The prediction of source term water quality from mine waste disposal facilities is an important aspect of the design and management of mining operations. Predictive numerical calculations have been completed for the assessment of long-term leachate chemistry emanating from a proposed Waste Rock Dump (WRD) at an iron ore deposit in Northern Sweden. The prediction required the generation of source term water quality for the WRD in terms of solute concentrations and loading, in addition to assessing the effects on water quality in the receiving watercourse adjacent to the facility. A source term was developed from the results of laboratory static and kinetic testwork carried out on drillcore samples of representative waste rock lithologies. Based on static testwork results, the WRD material consists of two broad material types: (i) Potentially Acid Forming (PAF) skarn with a sulfur content >1%, which makes up 34.3Mt of the 124Mt estimated waste, and (ii) Non-Acid Forming (NAF) material types with a sulfur content <1%, making up the remaining waste.
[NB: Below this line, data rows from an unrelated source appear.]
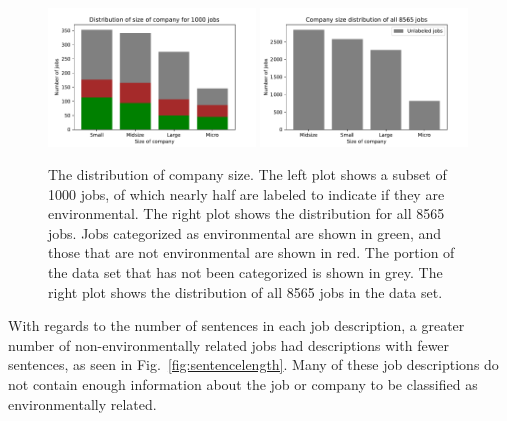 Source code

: \begin{figure}[htbp]
  \centering
    \includegraphics[width=0.49\textwidth]{figures/CompanySize.pdf}
    \includegraphics[width=0.49\textwidth]{figures/CompanySizeAll.pdf}

    \caption[The distribution of company size in the jobs data set]{
    	The distribution of company size.
    	The left plot shows a subset of 1000 jobs, of which nearly half are labeled to indicate if they are environmental. The right plot shows the distribution for all 8565 jobs.
        Jobs categorized as environmental are shown in green, and those that are not environmental are shown in red.
        The portion of the data set that has not been categorized is shown in grey. The right plot shows the distribution
        of all 8565 jobs in the data set.
    }
\label{fig:companysize}
\end{figure}



With regards to the number of sentences in each job description, a greater number of non-environmentally related jobs had descriptions with fewer sentences, as seen in Fig.~\ref{fig:sentencelength}. Many of these job descriptions do not contain enough information about the job or company to be classified as environmentally related.


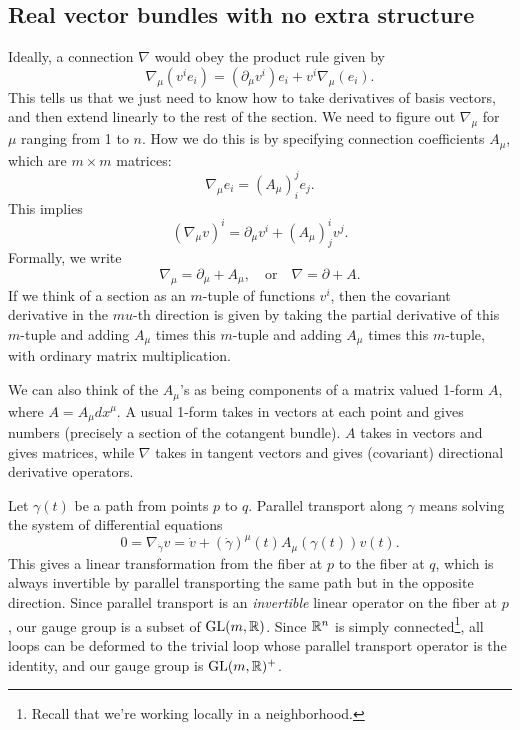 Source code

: \subsection{Real vector bundles with no extra structure}
Ideally, a connection $\nabla$ would obey the product rule given by \[
    \nabla_{\mu}(v^i e_i )= (\partial _{\mu}v^i )e_i +v^i \nabla_{\mu}(e_i ).
\] This tells us that we just need to know how to take derivatives of basis vectors, and then extend linearly to the rest of the section. We need to figure out $\nabla_{\mu}$ for $\mu$ ranging from 1 to $n$. How we do this is by specifying connection coefficients $A_{\mu}$, which are $ m \times m$ matrices:
\[
    \nabla_{\mu}e_i = (A_{\mu})^j _i e_j .
\] This implies \[
(\nabla_{\mu}v)^i = \partial _{\mu}v^i  +(A_{\mu})^i _j v^j .
\] Formally, we write \[
\nabla_{\mu}=\partial _{\mu}+A_{\mu},\quad \text{or} \quad \nabla=\partial +A.
\] If we think of a section as an $m$-tuple of functions $v^i $, then the covariant derivative in the $mu$-th direction is given by taking the partial derivative of this $m$-tuple and adding $A_{\mu}$ times this $m$-tuple and adding $A_{\mu}$ times this $m$-tuple, with ordinary matrix multiplication. 

We can also think of the $A_{\mu}$'s as being components of a matrix valued 1-form $A$, where $A= A_{\mu}dx^{\mu}$. A usual 1-form takes in vectors at each point and gives numbers (precisely a section of the cotangent bundle). $A$ takes in vectors and gives matrices, while $\nabla$ takes in tangent vectors and gives (covariant) directional derivative operators.

Let $\gamma (t)$ be a path from points $p$ to $q$. Parallel transport along $\gamma $ means solving the system of differential equations \[
    0 = \nabla_{\dot \gamma }v= \dot v + (\dot \gamma )^{\mu}(t)A_{\mu}(\gamma (t))v(t).
\] This gives a linear transformation from the fiber at $p$ to the fiber at $q$, which is always invertible by parallel transporting the same path but in the opposite direction. Since parallel transport is an \emph{invertible} linear operator on the fiber at $p$, our gauge group is a subset of  $\mathrm{GL}( m,\mathbb{R})$. Since $\mathbb{R}^n $ is simply connected\footnote{Recall that we're working locally in a neighborhood.}, all loops can be deformed to the trivial loop whose parallel transport operator is the identity, and our gauge group is $\mathrm{GL}(m,\mathbb{R})^+$.

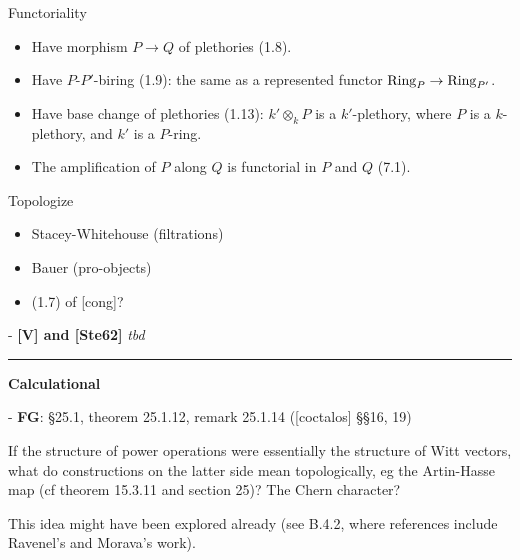 \documentclass{rs}
\theoremstyle{definition}
\theoremstyle{remark}
\renewcommand{\=}{\approx}
\renewcommand{\-}{\sim}
\numberwithin{equation}{section}
\numberwithin{thm}{section}
\begin{document}
Functoriality
\begin{itemize}
 \item Have morphism $P \to Q$ of plethories (1.8).

 \item Have $P$-$P'$-biring (1.9): the same as a represented functor ${\rm Ring}_P \to {\rm Ring}_{P'}$.

 \item Have base change of plethories (1.13): $k' \otimes_k P$ is a $k'$-plethory, where $P$ is a $k$-plethory, and $k'$ is a $P$-ring.

 \item The amplification of $P$ along $Q$ is functorial in $P$ and $Q$ (7.1).
\end{itemize}

Topologize
\begin{itemize}
 \item Stacey-Whitehouse (filtrations)

 \item Bauer (pro-objects)

 \item (1.7) of [cong]?
\end{itemize}


- \textbf{[V] and [Ste62]} {\em tbd}
\\

\hrule

\textbf{Calculational}

- \textbf{FG}: \S 25.1, theorem 25.1.12, remark 25.1.14 ([coctalos] \S\S 16, 19)

If the structure of power operations were essentially the structure of Witt vectors, what do constructions on the latter side mean topologically, eg the Artin-Hasse map (cf theorem 15.3.11 and section 25)? The Chern character?

This idea might have been explored already (see B.4.2, where references include Ravenel's and Morava's work).
\end{document}
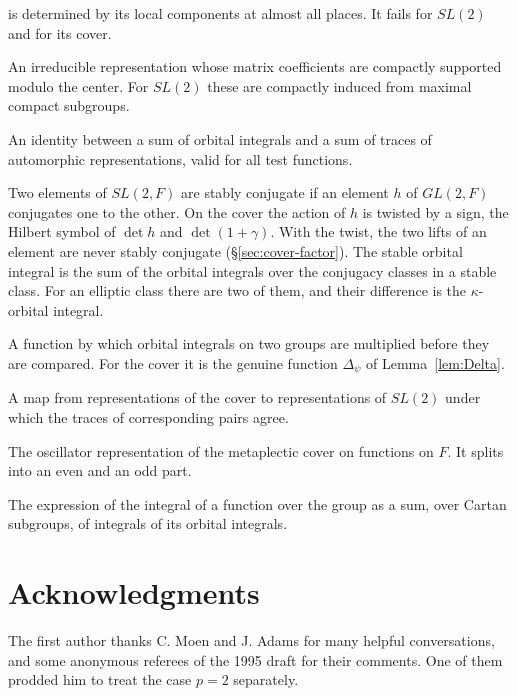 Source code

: \documentclass[12pt,letterpaper,openany]{book}
\theoremstyle{plain}
\theoremstyle{definition}
\theoremstyle{remark}
\theoremstyle{remark}
\begin{document}
\begin{description}
is determined by its local components at almost all places. It fails for
$SL(2)$ and for its cover.
\item[Supercuspidal representation.] An irreducible representation whose
matrix coefficients are compactly supported modulo the center. For $SL(2)$
these are compactly induced from maximal compact subgroups.
\item[Trace formula.] An identity between a sum of orbital integrals and a
sum of traces of automorphic representations, valid for all test
functions.
\item[Stable conjugacy.] Two elements of $SL(2,F)$ are stably
conjugate if an element $h$ of $GL(2,F)$ conjugates one to the other. On
the cover the action of $h$ is twisted by a sign, the Hilbert symbol of
$\det h$ and $\det(1+\gamma)$. With the twist, the two lifts
of an element are never stably conjugate (\S\ref{sec:cover-factor}). The
stable orbital integral is the sum of the orbital integrals over the
conjugacy classes in a stable class. For an elliptic class there are
two of them, and their difference is the $\kappa$-orbital integral.
\item[Transfer factor.] A function by which orbital integrals on two
groups are multiplied before they are compared. For the cover it is the
genuine function $\Delta_\psi$ of Lemma~\ref{lem:Delta}.
\item[Transfer.] A map from representations of the cover to
representations of $SL(2)$ under which the traces of corresponding pairs
agree.
\item[Weil representation.] The oscillator representation of the
metaplectic cover on functions on $F$. It splits into an even and an odd
part.
\item[Weyl integration formula.] The expression of the integral of a
function over the group as a sum, over Cartan subgroups, of integrals of
its orbital integrals.
\end{description}

\chapter*{Acknowledgments}

The first author thanks C. Moen and J. Adams for many helpful conversations,
and some anonymous referees of the 1995 draft for their comments.
One of them prodded him to treat the case $p=2$ separately.
\end{document}
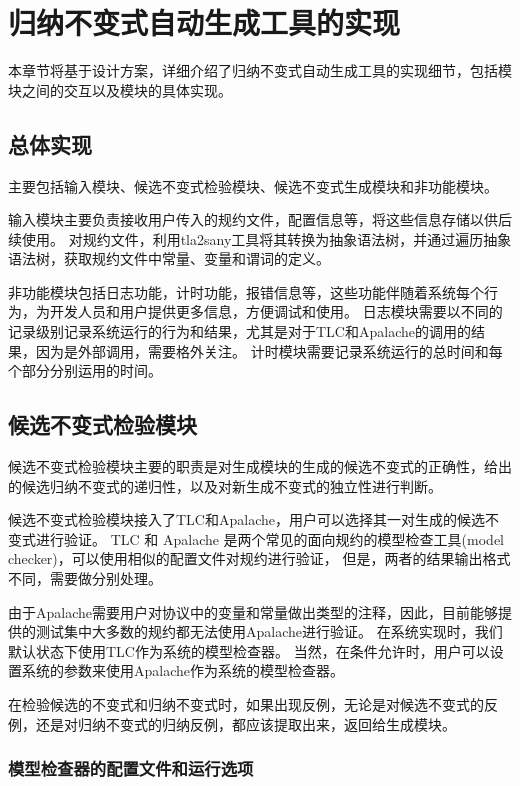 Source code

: \chapter{归纳不变式自动生成工具的实现}\label{chap:implementation}

本章节将基于设计方案，详细介绍了归纳不变式自动生成工具的实现细节，包括模块之间的交互以及模块的具体实现。

\section{总体实现}
主要包括输入模块、候选不变式检验模块、候选不变式生成模块和非功能模块。

输入模块主要负责接收用户传入的\TLA 规约文件，配置信息等，将这些信息存储以供后续使用。
对\TLA 规约文件，利用tla2sany工具将其转换为抽象语法树，并通过遍历抽象语法树，获取规约文件中常量、变量和谓词的定义。

非功能模块包括日志功能，计时功能，报错信息等，这些功能伴随着系统每个行为，为开发人员和用户提供更多信息，方便调试和使用。
日志模块需要以不同的记录级别记录系统运行的行为和结果，尤其是对于TLC和Apalache的调用的结果，因为是外部调用，需要格外关注。
计时模块需要记录系统运行的总时间和每个部分分别运用的时间。

\section{候选不变式检验模块}

候选不变式检验模块主要的职责是对生成模块的生成的候选不变式的正确性，给出的候选归纳不变式的递归性，以及对新生成不变式的独立性进行判断。

候选不变式检验模块接入了TLC和Apalache，用户可以选择其一对生成的候选不变式进行验证。
TLC 和 Apalache 是两个常见的面向\TLA 规约的模型检查工具(model checker)，可以使用相似的配置文件对规约进行验证，
但是，两者的结果输出格式不同，需要做分别处理。

由于Apalache需要用户对协议中的变量和常量做出类型的注释，因此，目前能够提供的测试集中大多数的规约都无法使用Apalache进行验证。
在系统实现时，我们默认状态下使用TLC作为系统的模型检查器。
当然，在条件允许时，用户可以设置系统的参数来使用Apalache作为系统的模型检查器。

在检验候选的不变式和归纳不变式时，如果出现反例，无论是对候选不变式的反例，还是对归纳不变式的归纳反例，都应该提取出来，返回给生成模块。

\subsection{模型检查器的配置文件和运行选项}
Mass balanced Humidity Cell Test (HCT) and Net Acid Generation (NAG) test results were used to develop source terms for WRD scenarios during Life of Mine (LOM) and post-closure. Model scenarios included: (i) segregated and unsegregated waste; (ii) spring and average snow melt conditions; and (iii) the application of standard soil and qualified covers post-closure. Modelling results demonstrated that loading of metals from the WRD was greatest during spring for the LOM scenarios; when seepage through the WRD is greatest and the material is uncovered. However, due to river flow being highest during the spring months, a dilution factor is experienced and predicted metal concentrations in the adjacent watercourse are generally lower than for average flow conditions. In all cases, segregation of high sulfur material was shown to give the best results in terms of elemental load release and predicted elemental concentrations in the adjacent river.